#### YOUR ASSIGNMENT:
Leave out all pictures. Return exactly the lines from the top of the material through the line containing "following waiver conferral.".
━━━ EXTRACTED RECORDS
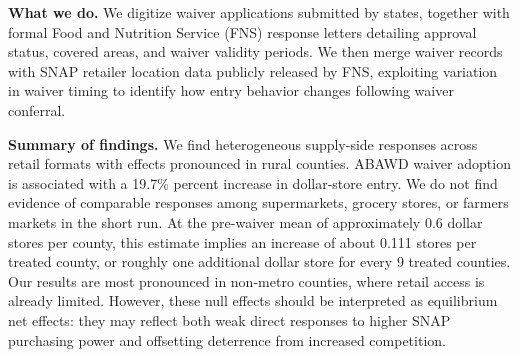 \documentclass[12pt]{article}
\begin{document}
\textbf{What we do.} We digitize waiver applications submitted by states, together with formal Food and Nutrition Service (FNS) response letters detailing approval status, covered areas, and waiver validity periods. We then merge waiver records with SNAP retailer location data publicly released by FNS, exploiting variation in waiver timing to identify how entry behavior changes following waiver conferral. 

\textbf{Summary of findings.} We find heterogeneous supply-side responses across retail formats with effects pronounced in rural counties. ABAWD waiver adoption is associated with a 19.7\% percent increase in dollar-store entry.  We do not find evidence of comparable responses among supermarkets, grocery stores, or farmers markets in the short run. At the pre-waiver mean of approximately 0.6 dollar stores per county, this estimate implies an increase of about 0.111 stores per treated county, or roughly one additional dollar store for every 9 treated counties. Our results are most pronounced in non-metro counties, where retail access is already limited. However, these null effects should be interpreted as equilibrium net effects: they may reflect both weak direct responses to higher SNAP purchasing power and offsetting deterrence from increased competition.



\end{document}
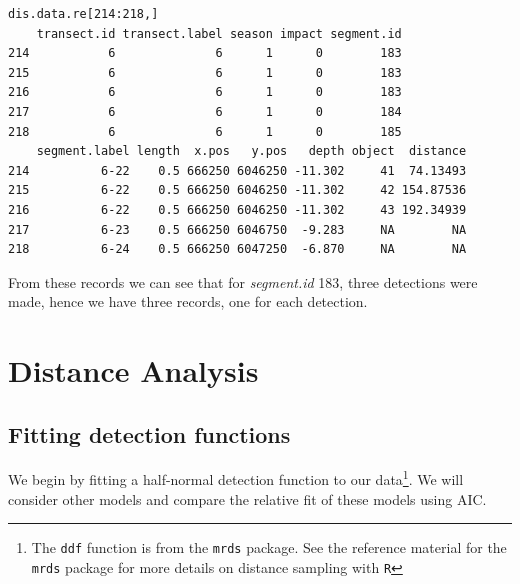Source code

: \begin{knitrout}\footnotesize
{}\color{fgcolor}\begin{kframe}
\begin{verbatim}
dis.data.re[214:218,]
    transect.id transect.label season impact segment.id
214           6              6      1      0        183
215           6              6      1      0        183
216           6              6      1      0        183
217           6              6      1      0        184
218           6              6      1      0        185
    segment.label length  x.pos   y.pos   depth object  distance
214          6-22    0.5 666250 6046250 -11.302     41  74.13493
215          6-22    0.5 666250 6046250 -11.302     42 154.87536
216          6-22    0.5 666250 6046250 -11.302     43 192.34939
217          6-23    0.5 666250 6046750  -9.283     NA        NA
218          6-24    0.5 666250 6047250  -6.870     NA        NA
\end{verbatim}
\end{kframe}
\end{knitrout}
\noindent From these records we can see that for \textit{segment.id} 183, three detections were made, hence we have three records, one for each detection. \\



\section{Distance Analysis}
\label{sec:distsamp}
\subsection{Fitting detection functions}
\label{ss:fittingdetectionfunctions}
We begin by fitting a half-normal detection function to our data\footnote{The {\tt ddf} function is from the {\tt mrds} package. See the reference material for the {\tt mrds} package for more details on distance sampling with {\tt R}}. We will consider other models and compare the relative fit of these models using AIC.\\

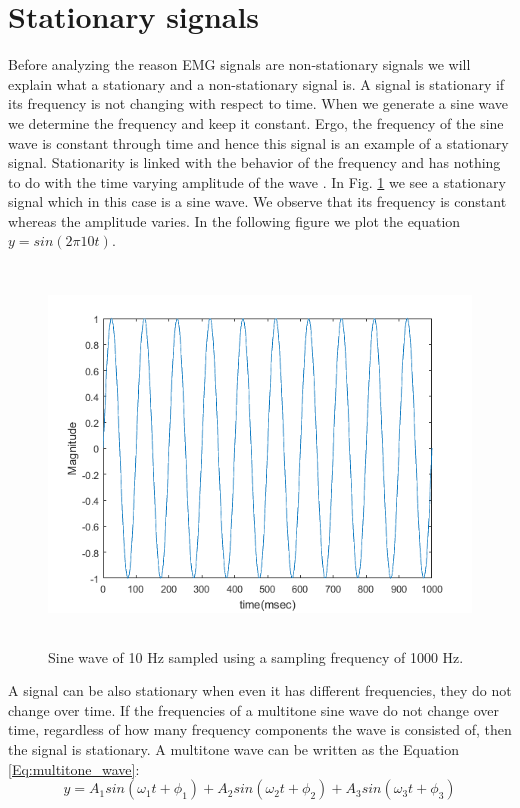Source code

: \section{Stationary signals}
Before analyzing the reason EMG signals are non-stationary signals we will explain what  a stationary and a non-stationary signal is. A signal is stationary if its frequency is not changing with respect to time. When we generate a sine wave we determine the frequency and keep it constant. Ergo, the frequency of the sine wave is constant through time and hence this signal is an example of a stationary signal. Stationarity is linked with the behavior of the frequency and has nothing to do with the time varying amplitude of the wave \cite{sakshat_virtual_labs}. In Fig. \ref{Fig:singletone} we see a stationary signal which in this case is a sine wave. We observe that its frequency is constant whereas the amplitude varies. In the following figure we plot the equation $y = sin(2\pi10t)$.
\begin{figure}[H]
\includegraphics[width=12cm,height=10cm,center,keepaspectratio]{figures/singletone}
\caption{Sine wave of 10 Hz sampled using a sampling frequency of 1000 Hz.}
\label{Fig:singletone}
\end{figure}
A signal can be also stationary when even it has different frequencies, they do not change over time. If the frequencies of a multitone sine wave do not change over time, regardless of how many frequency components the wave is consisted of, then the signal is stationary. A multitone wave can be written as the Equation \ref{Eq:multitone_wave}:
\begin{equation}
y = A_1sin(\omega_1t + \phi_1) +A_2sin(\omega_2 t + \phi_2) +A_3sin(\omega_3 t + \phi_3)
\label{Eq:multitone_wave}
\end{equation}
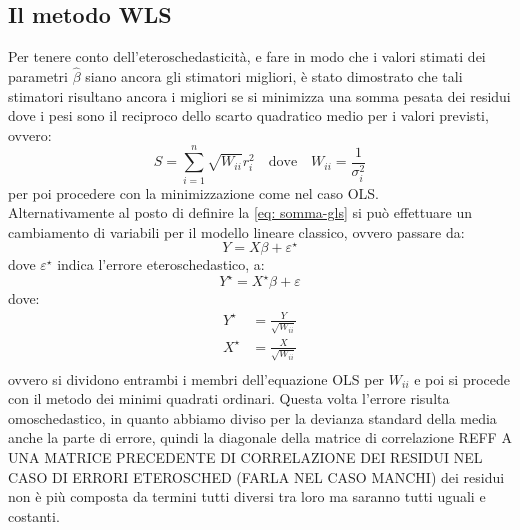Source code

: \subsection{Il metodo WLS}
Per tenere conto dell'eteroschedasticità, e fare in modo che i valori stimati dei parametri $\hat{\beta}$ siano ancora gli stimatori migliori, è stato dimostrato che tali stimatori risultano ancora i migliori se si minimizza una somma pesata dei residui dove i pesi sono il reciproco dello scarto quadratico medio per i valori previsti, ovvero:
\begin{equation}
S = \sum_{i=1}^{n} \sqrt{W_{ii}} r_i^2 \quad \text{dove}\quad W_{ii} = \frac{1}{\sigma_i^2} 
\label{eq: somma-gls}
\end{equation}
per poi procedere con la minimizzazione come nel caso OLS. \\
Alternativamente al posto di definire la \eqref{eq: somma-gls} si può effettuare un cambiamento di variabili per il modello lineare classico, ovvero passare da:
\begin{equation}
Y = X\beta + \varepsilon^\star
\label{eq: regressione-lineare-eterosched}
\end{equation} 
dove $\varepsilon^\star$ indica l'errore eteroschedastico, a:
\begin{equation}
Y^\star = X^\star\beta + \varepsilon
\end{equation}
dove:
\begin{equation}
\begin{split}
Y^\star &= \frac{Y}{\sqrt{W_{ii}}} \\
X^\star &= \frac{X}{\sqrt{W_{ii}}} \\
\end{split}
\end{equation}
ovvero si dividono entrambi i membri dell'equazione OLS per $W_{ii}$ e poi si procede con il metodo dei minimi quadrati ordinari. Questa volta l'errore risulta omoschedastico, in quanto abbiamo diviso per la devianza standard della media anche la parte di errore, quindi la diagonale della matrice di correlazione REFF A UNA MATRICE PRECEDENTE DI CORRELAZIONE DEI RESIDUI NEL CASO DI ERRORI ETEROSCHED (FARLA NEL CASO MANCHI) dei residui non è più composta da termini tutti diversi tra loro ma saranno tutti uguali e costanti.
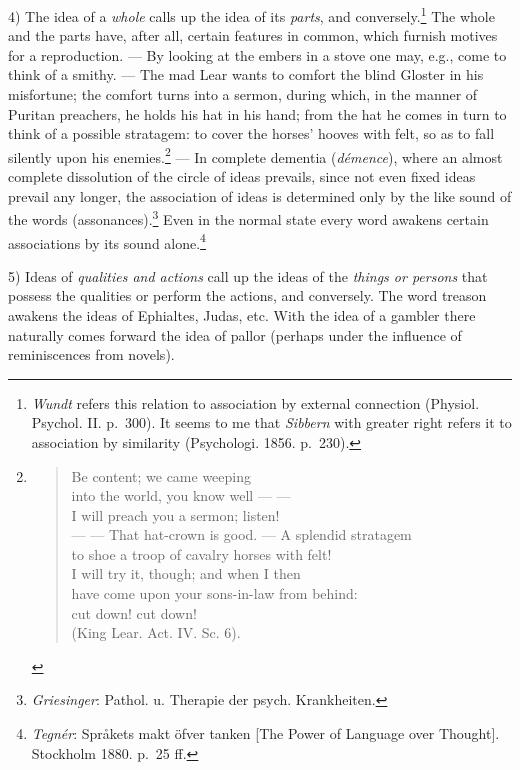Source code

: \documentclass[12pt,a4paper]{book}
\newcommand{\opage}[1]{\marginnote{\footnotesize\textit{[#1]}}}
\begin{document}
4) The idea of a \emph{whole} calls up the idea of its
\emph{parts}, and conversely.\footnote{\emph{Wundt} refers this
relation to association by external connection (Physiol. Psychol. II.
p.~300). It seems to me that \emph{Sibbern} with greater right refers it
to association by similarity (Psychologi. 1856. p.~230).} The whole and
the parts have, after all, certain features in common, which furnish
motives for a reproduction. --- By looking at the embers in a stove one
may, e.g., come to think of a smithy. --- The mad Lear wants to comfort
the blind Gloster in his misfortune; the comfort turns into a sermon,
during which, in the manner of Puritan preachers, he holds his hat in
his hand; from the hat he comes in turn to think of a possible
stratagem: to cover the horses' hooves with felt, so as to fall silently
upon his
enemies.\footnote{%
\begin{verse}
Be content; we came weeping\\
into the world, you know well --- ---\\
I will preach you a sermon; listen!\\
--- --- That hat-crown is good. --- A splendid stratagem\\
to shoe a troop of cavalry horses with felt!\\
I will try it, though; and when I then\\
have come upon your sons-in-law from behind:\\
cut down! cut down!\\
\hspace*{\fill}(King Lear. Act. IV. Sc. 6).
\end{verse}} --- In complete dementia (\textit{démence}), where an
almost complete dissolution of the circle of ideas prevails, since not
even fixed ideas prevail any longer, the association of ideas is
determined only by the like sound of the words
(assonances).\footnote{\emph{Griesinger}: Pathol. u. Therapie der
psych. Krankheiten.} Even in the normal state every word awakens certain
associations by its sound alone.\footnote{\emph{Tegnér}: Språkets
makt öfver tanken [The Power of Language over Thought]. Stockholm 1880.
p.~25 ff.}

5) Ideas of \emph{qualities and actions} call up the ideas of the
\emph{things or persons} that possess the qualities or perform the
actions, and conversely. The word treason awakens the ideas of
Ephialtes, Judas, etc. With the idea of a gambler there naturally comes
forward
\opage{190}the idea of pallor (perhaps under the influence of
reminiscences from novels).
\end{document}
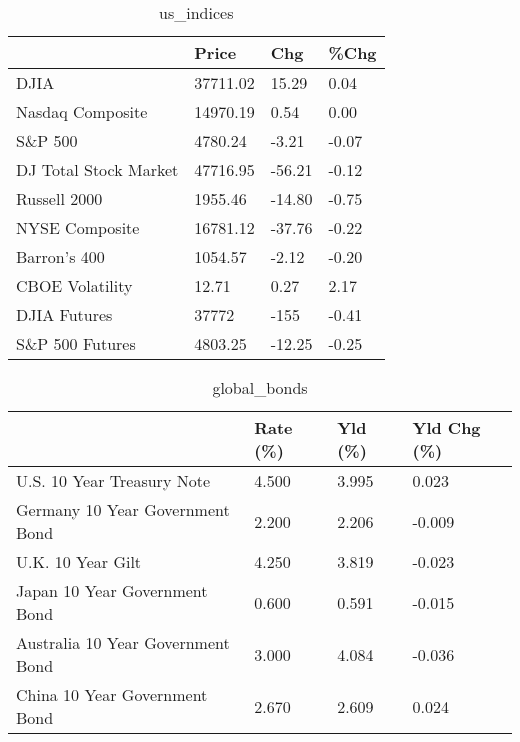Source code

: \documentclass{article}%
\begin{document}
%


\begin{table}[htbp]%
\caption{us\_indices}%
\centering%
\begin{adjustbox}{width=1\textwidth}%
\begin{tabular}{llll}
\toprule
                      &    Price &    Chg &  \%Chg \\
\midrule
                 DJIA & 37711.02 &  15.29 &  0.04 \\
     Nasdaq Composite & 14970.19 &   0.54 &  0.00 \\
              S\&P 500 &  4780.24 &  -3.21 & -0.07 \\
DJ Total Stock Market & 47716.95 & -56.21 & -0.12 \\
         Russell 2000 &  1955.46 & -14.80 & -0.75 \\
       NYSE Composite & 16781.12 & -37.76 & -0.22 \\
         Barron's 400 &  1054.57 &  -2.12 & -0.20 \\
      CBOE Volatility &    12.71 &   0.27 &  2.17 \\
         DJIA Futures &    37772 &   -155 & -0.41 \\
      S\&P 500 Futures &  4803.25 & -12.25 & -0.25 \\
\bottomrule
\end{tabular}
%
\end{adjustbox}%
\end{table}

%


\begin{table}[htbp]%
\caption{global\_bonds}%
\centering%
\begin{adjustbox}{width=1\textwidth}%
\begin{tabular}{llll}
\toprule
                                  & Rate (\%) & Yld (\%) & Yld Chg (\%) \\
\midrule
       U.S. 10 Year Treasury Note &    4.500 &   3.995 &       0.023 \\
  Germany 10 Year Government Bond &    2.200 &   2.206 &      -0.009 \\
                U.K. 10 Year Gilt &    4.250 &   3.819 &      -0.023 \\
    Japan 10 Year Government Bond &    0.600 &   0.591 &      -0.015 \\
Australia 10 Year Government Bond &    3.000 &   4.084 &      -0.036 \\
    China 10 Year Government Bond &    2.670 &   2.609 &       0.024 \\
\bottomrule
\end{tabular}
%
\end{adjustbox}%
\end{table}
\end{document}
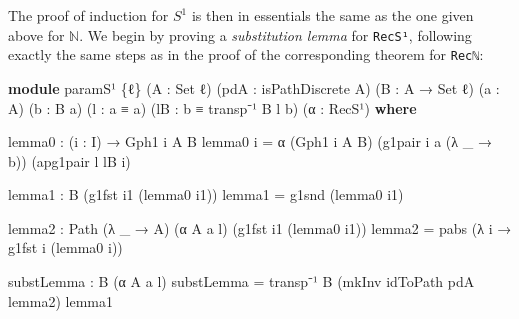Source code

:\documentclass[
  12pt]{article}
\newenvironment{Shaded}{\begin{snugshade}}{\end{snugshade}}
\newcommand{\DataTypeTok}[1]{\textcolor[rgb]{0.00,0.34,0.68}{#1}}
\newcommand{\KeywordTok}[1]{\textcolor[rgb]{0.12,0.11,0.11}{\textbf{#1}}}
\newcommand{\NormalTok}[1]{\textcolor[rgb]{0.12,0.11,0.11}{#1}}
\newcommand{\OtherTok}[1]{\textcolor[rgb]{0.00,0.43,0.16}{#1}}
\begin{document}
The proof of induction for \(S^1\) is then in essentials the same as the
one given above for \(\mathbb{N}\). We begin by proving a
\emph{substitution lemma} for \texttt{RecS¹}, following exactly the same
steps as in the proof of the corresponding theorem for \texttt{Recℕ}:

\begin{Shaded}
\begin{Highlighting}[]
\KeywordTok{module}\NormalTok{ paramS¹ }\OtherTok{\{}\NormalTok{ℓ}\OtherTok{\}} \OtherTok{(}\NormalTok{A }\OtherTok{:} \DataTypeTok{Set}\NormalTok{ ℓ}\OtherTok{)} \OtherTok{(}\NormalTok{pdA }\OtherTok{:}\NormalTok{ isPathDiscrete A}\OtherTok{)} \OtherTok{(}\NormalTok{B }\OtherTok{:}\NormalTok{ A }\OtherTok{→} \DataTypeTok{Set}\NormalTok{ ℓ}\OtherTok{)} 
                   \OtherTok{(}\NormalTok{a }\OtherTok{:}\NormalTok{ A}\OtherTok{)} \OtherTok{(}\NormalTok{b }\OtherTok{:}\NormalTok{ B a}\OtherTok{)} \OtherTok{(}\NormalTok{l }\OtherTok{:}\NormalTok{ a ≡ a}\OtherTok{)}
                   \OtherTok{(}\NormalTok{lB }\OtherTok{:}\NormalTok{ b ≡ transp⁻¹ B l b}\OtherTok{)} \OtherTok{(}\NormalTok{α }\OtherTok{:}\NormalTok{ RecS¹}\OtherTok{)} \KeywordTok{where}

\NormalTok{    lemma0 }\OtherTok{:} \OtherTok{(}\NormalTok{i }\OtherTok{:}\NormalTok{ I}\OtherTok{)} \OtherTok{→}\NormalTok{ Gph1 i A B}
\NormalTok{    lemma0 i }\OtherTok{=}\NormalTok{ α }\OtherTok{(}\NormalTok{Gph1 i A B}\OtherTok{)} \OtherTok{(}\NormalTok{g1pair i a }\OtherTok{(λ} \OtherTok{\_} \OtherTok{→}\NormalTok{ b}\OtherTok{))} \OtherTok{(}\NormalTok{apg1pair l lB i}\OtherTok{)}

\NormalTok{    lemma1 }\OtherTok{:}\NormalTok{ B }\OtherTok{(}\NormalTok{g1fst i1 }\OtherTok{(}\NormalTok{lemma0 i1}\OtherTok{))}
\NormalTok{    lemma1 }\OtherTok{=}\NormalTok{ g1snd }\OtherTok{(}\NormalTok{lemma0 i1}\OtherTok{)}

\NormalTok{    lemma2 }\OtherTok{:}\NormalTok{ Path }\OtherTok{(λ} \OtherTok{\_} \OtherTok{→}\NormalTok{ A}\OtherTok{)} \OtherTok{(}\NormalTok{α A a l}\OtherTok{)} \OtherTok{(}\NormalTok{g1fst i1 }\OtherTok{(}\NormalTok{lemma0 i1}\OtherTok{))}
\NormalTok{    lemma2 }\OtherTok{=}\NormalTok{ pabs }\OtherTok{(λ}\NormalTok{ i }\OtherTok{→}\NormalTok{ g1fst i }\OtherTok{(}\NormalTok{lemma0 i}\OtherTok{))}

\NormalTok{    substLemma }\OtherTok{:}\NormalTok{ B }\OtherTok{(}\NormalTok{α A a l}\OtherTok{)}
\NormalTok{    substLemma }\OtherTok{=}\NormalTok{ transp⁻¹ B }\OtherTok{(}\NormalTok{mkInv idToPath pdA lemma2}\OtherTok{)}\NormalTok{ lemma1}
\end{Highlighting}
\end{Shaded}
\end{document}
━━━━━━
#### TASK RESPONSE:
 \documentclass[12pt]{article}
\begin{document}
\textbf{What we do.} We digitize waiver applications submitted by states, together with formal Food and Nutrition Service (FNS) response letters detailing approval status, covered areas, and waiver validity periods. We then merge waiver records with SNAP retailer location data publicly released by FNS, exploiting variation in waiver timing to identify how entry behavior changes following waiver conferral. 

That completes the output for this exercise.